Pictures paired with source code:

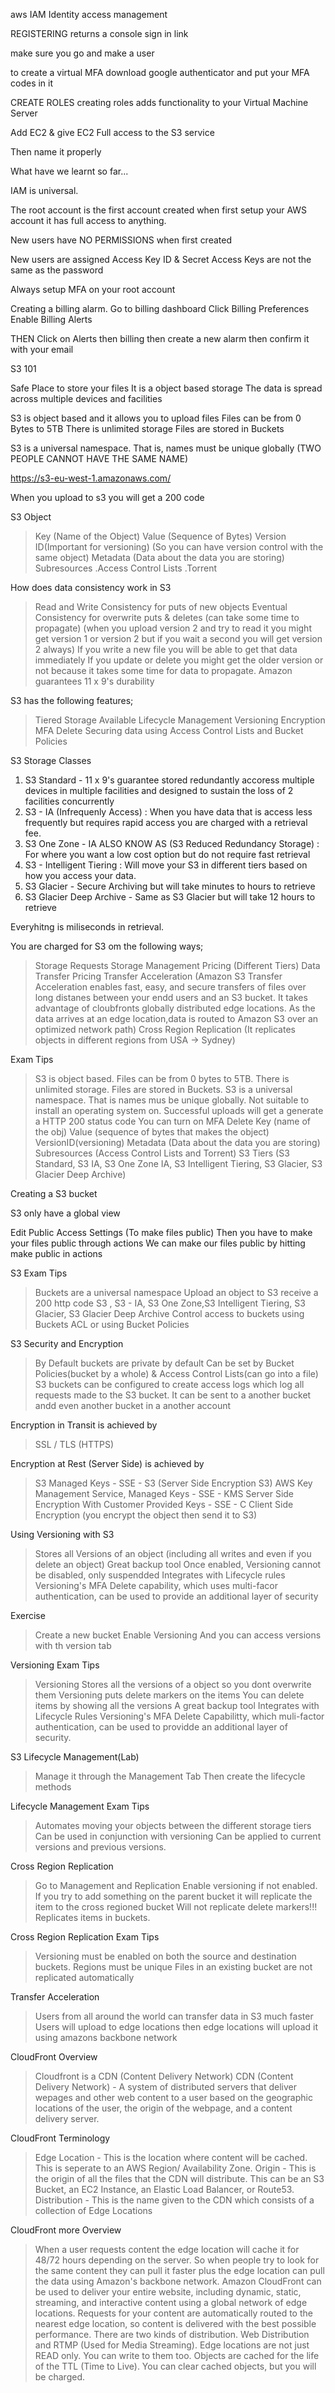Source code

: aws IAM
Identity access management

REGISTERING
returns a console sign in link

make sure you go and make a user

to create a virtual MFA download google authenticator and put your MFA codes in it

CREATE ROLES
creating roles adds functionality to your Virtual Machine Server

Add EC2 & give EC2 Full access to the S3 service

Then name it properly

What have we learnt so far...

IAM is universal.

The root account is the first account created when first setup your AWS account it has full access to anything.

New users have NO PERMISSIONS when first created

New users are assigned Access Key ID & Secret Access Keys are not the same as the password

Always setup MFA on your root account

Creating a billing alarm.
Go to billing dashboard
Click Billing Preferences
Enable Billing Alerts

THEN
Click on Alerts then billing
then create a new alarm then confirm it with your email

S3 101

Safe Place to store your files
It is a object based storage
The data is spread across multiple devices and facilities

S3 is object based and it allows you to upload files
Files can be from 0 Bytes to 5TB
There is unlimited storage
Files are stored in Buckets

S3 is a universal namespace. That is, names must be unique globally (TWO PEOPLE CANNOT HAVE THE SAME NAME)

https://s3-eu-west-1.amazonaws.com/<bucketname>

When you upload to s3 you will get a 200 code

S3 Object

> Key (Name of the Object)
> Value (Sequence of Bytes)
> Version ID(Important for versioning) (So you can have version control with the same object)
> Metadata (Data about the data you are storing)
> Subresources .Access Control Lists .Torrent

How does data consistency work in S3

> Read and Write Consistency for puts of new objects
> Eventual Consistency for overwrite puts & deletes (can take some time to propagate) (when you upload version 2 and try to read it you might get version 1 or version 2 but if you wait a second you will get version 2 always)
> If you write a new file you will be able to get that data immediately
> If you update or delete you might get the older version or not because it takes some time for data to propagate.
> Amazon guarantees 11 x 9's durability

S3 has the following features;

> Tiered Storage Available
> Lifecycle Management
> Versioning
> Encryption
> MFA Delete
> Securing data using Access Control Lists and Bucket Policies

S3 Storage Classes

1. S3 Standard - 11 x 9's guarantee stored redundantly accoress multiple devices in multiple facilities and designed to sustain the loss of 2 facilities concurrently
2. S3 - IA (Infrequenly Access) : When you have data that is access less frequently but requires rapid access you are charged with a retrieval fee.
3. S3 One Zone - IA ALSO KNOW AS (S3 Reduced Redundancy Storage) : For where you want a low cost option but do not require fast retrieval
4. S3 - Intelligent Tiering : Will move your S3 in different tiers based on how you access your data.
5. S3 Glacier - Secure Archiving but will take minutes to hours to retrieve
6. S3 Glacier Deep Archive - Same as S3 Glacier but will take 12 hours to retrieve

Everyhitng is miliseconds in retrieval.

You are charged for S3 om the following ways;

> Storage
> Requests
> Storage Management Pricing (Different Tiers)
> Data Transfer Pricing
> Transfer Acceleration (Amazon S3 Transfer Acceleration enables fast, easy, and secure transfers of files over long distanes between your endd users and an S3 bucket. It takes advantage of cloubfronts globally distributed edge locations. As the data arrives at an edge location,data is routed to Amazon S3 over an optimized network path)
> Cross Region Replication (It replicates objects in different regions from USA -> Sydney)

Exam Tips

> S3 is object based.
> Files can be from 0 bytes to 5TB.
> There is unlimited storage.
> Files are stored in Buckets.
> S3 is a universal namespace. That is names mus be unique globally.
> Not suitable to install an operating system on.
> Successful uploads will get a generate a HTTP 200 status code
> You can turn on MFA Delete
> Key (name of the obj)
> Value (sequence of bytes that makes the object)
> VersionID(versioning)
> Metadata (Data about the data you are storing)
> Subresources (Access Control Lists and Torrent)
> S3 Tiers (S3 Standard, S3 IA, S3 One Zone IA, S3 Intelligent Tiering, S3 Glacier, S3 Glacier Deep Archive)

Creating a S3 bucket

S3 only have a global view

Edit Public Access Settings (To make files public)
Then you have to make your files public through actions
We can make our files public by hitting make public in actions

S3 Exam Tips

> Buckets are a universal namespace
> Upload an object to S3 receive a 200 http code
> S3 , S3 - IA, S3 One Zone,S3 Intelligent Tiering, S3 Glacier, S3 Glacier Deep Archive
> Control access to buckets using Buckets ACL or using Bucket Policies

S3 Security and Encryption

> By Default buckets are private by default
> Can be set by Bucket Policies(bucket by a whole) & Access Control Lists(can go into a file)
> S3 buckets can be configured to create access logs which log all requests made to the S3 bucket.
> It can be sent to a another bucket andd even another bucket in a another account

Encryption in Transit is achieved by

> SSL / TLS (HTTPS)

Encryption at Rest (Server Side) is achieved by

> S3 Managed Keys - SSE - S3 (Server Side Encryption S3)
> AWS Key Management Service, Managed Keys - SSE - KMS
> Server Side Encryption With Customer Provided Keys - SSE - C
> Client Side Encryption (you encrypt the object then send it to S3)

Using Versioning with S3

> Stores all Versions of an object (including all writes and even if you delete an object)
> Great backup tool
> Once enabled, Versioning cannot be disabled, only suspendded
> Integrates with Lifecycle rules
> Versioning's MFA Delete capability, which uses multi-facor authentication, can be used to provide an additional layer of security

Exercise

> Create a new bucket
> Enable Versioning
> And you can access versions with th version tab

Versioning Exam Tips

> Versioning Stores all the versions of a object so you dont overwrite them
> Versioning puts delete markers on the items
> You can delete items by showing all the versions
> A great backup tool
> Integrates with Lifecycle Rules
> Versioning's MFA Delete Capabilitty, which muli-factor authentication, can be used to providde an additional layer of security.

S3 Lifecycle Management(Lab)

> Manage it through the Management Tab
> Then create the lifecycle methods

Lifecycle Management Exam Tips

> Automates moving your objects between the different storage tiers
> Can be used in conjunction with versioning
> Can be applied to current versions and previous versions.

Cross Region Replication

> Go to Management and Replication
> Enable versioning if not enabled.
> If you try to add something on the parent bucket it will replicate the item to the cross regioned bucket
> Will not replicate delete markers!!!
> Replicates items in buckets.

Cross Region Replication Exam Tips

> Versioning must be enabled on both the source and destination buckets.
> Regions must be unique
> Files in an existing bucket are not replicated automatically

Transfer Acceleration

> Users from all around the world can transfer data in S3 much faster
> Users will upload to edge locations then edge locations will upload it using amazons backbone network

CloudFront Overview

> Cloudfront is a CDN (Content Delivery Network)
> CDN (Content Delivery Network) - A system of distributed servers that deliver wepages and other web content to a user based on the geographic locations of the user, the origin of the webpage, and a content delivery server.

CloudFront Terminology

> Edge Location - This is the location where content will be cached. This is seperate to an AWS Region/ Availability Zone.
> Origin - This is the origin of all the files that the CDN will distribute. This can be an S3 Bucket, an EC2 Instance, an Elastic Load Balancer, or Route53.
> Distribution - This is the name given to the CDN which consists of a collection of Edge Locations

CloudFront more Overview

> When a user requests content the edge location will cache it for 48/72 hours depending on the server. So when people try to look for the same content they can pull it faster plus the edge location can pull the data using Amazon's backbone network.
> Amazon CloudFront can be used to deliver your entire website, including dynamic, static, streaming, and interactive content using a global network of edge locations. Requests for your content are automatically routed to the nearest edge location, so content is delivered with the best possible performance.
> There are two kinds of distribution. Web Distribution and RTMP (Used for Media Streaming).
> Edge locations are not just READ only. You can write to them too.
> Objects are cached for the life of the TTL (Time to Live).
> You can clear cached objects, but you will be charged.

* * *

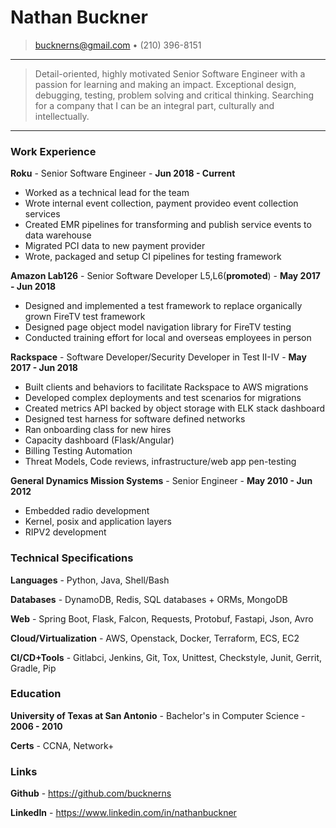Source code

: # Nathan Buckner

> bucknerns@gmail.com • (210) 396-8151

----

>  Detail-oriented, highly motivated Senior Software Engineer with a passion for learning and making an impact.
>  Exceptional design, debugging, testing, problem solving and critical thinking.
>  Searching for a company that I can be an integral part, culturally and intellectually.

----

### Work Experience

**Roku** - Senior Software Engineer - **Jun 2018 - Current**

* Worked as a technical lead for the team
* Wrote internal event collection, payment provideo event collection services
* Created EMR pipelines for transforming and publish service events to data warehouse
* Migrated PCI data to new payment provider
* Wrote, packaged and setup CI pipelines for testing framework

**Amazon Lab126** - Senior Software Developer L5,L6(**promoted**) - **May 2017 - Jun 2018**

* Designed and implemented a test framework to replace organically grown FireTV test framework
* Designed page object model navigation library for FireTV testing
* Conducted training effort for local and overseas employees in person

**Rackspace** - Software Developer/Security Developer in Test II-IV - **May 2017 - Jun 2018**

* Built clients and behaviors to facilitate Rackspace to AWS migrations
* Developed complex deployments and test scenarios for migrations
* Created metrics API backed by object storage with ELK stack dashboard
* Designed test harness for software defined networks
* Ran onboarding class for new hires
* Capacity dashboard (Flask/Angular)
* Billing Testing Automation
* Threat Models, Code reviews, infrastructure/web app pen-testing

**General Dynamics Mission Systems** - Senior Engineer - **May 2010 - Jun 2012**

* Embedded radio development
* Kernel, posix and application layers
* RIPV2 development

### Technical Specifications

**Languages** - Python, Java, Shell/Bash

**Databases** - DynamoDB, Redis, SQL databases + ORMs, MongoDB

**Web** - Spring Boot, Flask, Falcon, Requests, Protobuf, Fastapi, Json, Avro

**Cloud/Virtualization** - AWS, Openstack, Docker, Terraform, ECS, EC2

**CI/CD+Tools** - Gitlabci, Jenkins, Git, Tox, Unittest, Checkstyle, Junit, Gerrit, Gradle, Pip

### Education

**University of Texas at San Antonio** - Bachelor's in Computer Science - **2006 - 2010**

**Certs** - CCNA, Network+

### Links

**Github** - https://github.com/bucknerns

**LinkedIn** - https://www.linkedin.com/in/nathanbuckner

_Your objective:_ From the data above, return every line from the line that has "of the Object)" up to and including the line that has "of new objects", exactly.

_Output for this task:_
> Key (Name of the Object)
> Value (Sequence of Bytes)
> Version ID(Important for versioning) (So you can have version control with the same object)
> Metadata (Data about the data you are storing)
> Subresources .Access Control Lists .Torrent

How does data consistency work in S3

> Read and Write Consistency for puts of new objects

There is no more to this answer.